# Reliance Broadband Wifi Issues. Please help.



## nattu123456 (Apr 28, 2012)

Hello All,

I am using Reliance Broadband Freedom 999 Plan with 12 MBPS speed. Since reliance gave me a direct LAN connection without ANY Wifi modem or ADSL Wifi modem, I bought a new Netgear Wireless N 150 Router WGR614 WGR 614 WiFi.

Now whenever I try to connect to internet USING the wifi modem, the internet works for first few minutes after I login but does not work after that. However after sometime internet starts working again. But its an excruciating wait for atleast 10-15 minutes before I am able to access internet again. This cycle goes on and on. I checked if I am able to access the admin login (by opening 192.168.1.1) of the wifi modem and it works

It works perfectly fine if I connect to internet directly through the LAN cable.

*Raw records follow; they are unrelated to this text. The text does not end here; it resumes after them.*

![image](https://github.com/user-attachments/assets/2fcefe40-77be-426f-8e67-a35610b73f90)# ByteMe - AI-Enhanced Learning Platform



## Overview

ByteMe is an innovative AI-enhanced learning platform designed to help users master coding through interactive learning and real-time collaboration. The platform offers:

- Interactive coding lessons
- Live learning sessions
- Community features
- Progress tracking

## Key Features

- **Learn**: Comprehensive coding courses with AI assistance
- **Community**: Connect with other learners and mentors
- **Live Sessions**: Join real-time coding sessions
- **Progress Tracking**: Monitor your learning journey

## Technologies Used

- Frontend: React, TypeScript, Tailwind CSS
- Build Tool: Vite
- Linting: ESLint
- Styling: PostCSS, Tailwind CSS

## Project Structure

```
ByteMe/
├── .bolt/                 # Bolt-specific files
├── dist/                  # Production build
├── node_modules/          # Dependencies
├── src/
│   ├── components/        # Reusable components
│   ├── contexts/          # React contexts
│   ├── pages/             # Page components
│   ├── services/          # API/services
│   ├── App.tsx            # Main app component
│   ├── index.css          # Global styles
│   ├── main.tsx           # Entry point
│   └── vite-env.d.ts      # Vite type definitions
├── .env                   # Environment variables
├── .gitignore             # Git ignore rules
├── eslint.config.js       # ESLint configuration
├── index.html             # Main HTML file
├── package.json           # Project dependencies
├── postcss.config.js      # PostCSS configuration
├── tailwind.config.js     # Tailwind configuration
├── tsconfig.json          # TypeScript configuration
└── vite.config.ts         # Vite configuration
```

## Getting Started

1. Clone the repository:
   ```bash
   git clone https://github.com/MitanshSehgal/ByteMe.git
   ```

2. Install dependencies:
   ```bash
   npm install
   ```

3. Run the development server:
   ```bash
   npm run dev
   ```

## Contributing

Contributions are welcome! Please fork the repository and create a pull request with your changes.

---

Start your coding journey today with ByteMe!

Please let me know if I need to make some configuration changes in the Netgear wireless modem.

Thanks,

Nattu


----------



## saswat23 (Apr 28, 2012)

Ask Reliance CC about this query.


----------



## nattu123456 (Apr 29, 2012)

saswat23 said:


> Ask Reliance CC about this query.



They won't help me. They ask me to contact Netgear's cc. This is foolish. I don't know what to do.


----------



## Renny (Apr 29, 2012)

What security standard are you using? (WEP, WPA2 ?) Which channel?


----------



## nattu123456 (Apr 29, 2012)

Xccentricity said:


> What security standard are you using? (WEP, WPA2 ?) Which channel?



Security Standard - WPA-PSK TKIP
Channel - Auto (11)

Please help. I am using LAN chord and have two laptops, two smart phones and Samsung Smart TV. I am heavily dependent on WiFi. It seems I have made a big mistake by replacing Airtel with Reliance. But I was tempted by the great speed (12 MBPS with 25 GB data limit) 

Thanks,

Nattu


----------



## Blue Ripazah (May 3, 2012)

any help guys i am also facing the same issue


----------